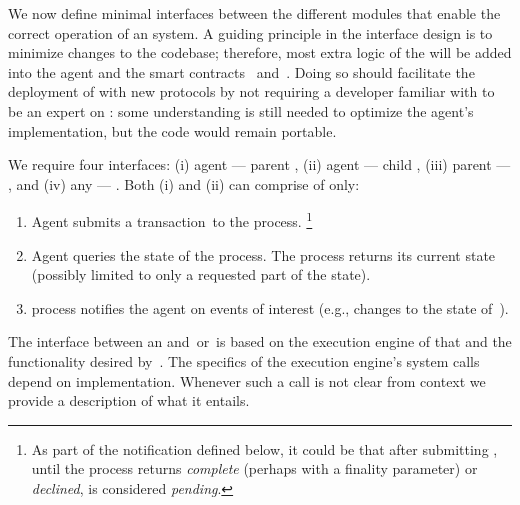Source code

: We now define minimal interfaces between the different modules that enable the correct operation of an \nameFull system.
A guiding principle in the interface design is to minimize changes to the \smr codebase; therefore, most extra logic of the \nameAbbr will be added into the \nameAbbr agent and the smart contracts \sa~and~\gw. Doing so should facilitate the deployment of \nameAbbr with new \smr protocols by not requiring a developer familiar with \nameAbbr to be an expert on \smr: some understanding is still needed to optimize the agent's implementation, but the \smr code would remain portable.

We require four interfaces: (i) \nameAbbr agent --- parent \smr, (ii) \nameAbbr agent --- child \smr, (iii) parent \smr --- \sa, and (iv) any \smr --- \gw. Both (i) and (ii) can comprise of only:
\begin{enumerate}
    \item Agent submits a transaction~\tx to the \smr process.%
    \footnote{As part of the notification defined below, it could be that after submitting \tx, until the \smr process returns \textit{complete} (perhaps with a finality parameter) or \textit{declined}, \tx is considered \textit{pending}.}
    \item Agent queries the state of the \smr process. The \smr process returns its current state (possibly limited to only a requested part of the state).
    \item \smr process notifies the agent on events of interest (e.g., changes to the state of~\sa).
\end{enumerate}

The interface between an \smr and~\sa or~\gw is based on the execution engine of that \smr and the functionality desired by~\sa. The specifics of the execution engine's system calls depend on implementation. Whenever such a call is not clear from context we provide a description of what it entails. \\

---+---

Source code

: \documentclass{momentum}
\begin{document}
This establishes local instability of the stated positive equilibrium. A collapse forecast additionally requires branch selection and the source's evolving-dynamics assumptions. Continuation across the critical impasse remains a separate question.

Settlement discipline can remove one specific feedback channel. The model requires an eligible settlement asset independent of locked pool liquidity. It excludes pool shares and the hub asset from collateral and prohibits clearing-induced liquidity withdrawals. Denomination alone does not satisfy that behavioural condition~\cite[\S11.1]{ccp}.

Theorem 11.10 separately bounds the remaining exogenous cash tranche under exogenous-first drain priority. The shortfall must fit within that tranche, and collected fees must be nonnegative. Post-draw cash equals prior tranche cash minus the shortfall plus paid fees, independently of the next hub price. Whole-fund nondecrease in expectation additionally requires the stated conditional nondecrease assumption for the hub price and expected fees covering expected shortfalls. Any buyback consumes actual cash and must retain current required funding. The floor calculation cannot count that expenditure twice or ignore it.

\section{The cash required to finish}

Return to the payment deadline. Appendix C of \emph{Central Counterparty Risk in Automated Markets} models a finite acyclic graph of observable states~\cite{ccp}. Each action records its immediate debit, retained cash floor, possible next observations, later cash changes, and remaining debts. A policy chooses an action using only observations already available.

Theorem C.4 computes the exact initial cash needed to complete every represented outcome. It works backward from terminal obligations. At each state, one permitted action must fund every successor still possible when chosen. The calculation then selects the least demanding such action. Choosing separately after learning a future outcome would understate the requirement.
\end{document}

---+---

## Exercise goal
In the data above, retype exactly and only the lines between the one holding "the state of~\sa)." and the one holding "The interface between", inclusive.

## Task output
    \item \smr process notifies the agent on events of interest (e.g., changes to the state of~\sa).
\end{enumerate}

The interface between an \smr and~\sa or~\gw is based on the execution engine of that \smr and the functionality desired by~\sa. The specifics of the execution engine's system calls depend on implementation. Whenever such a call is not clear from context we provide a description of what it entails. \\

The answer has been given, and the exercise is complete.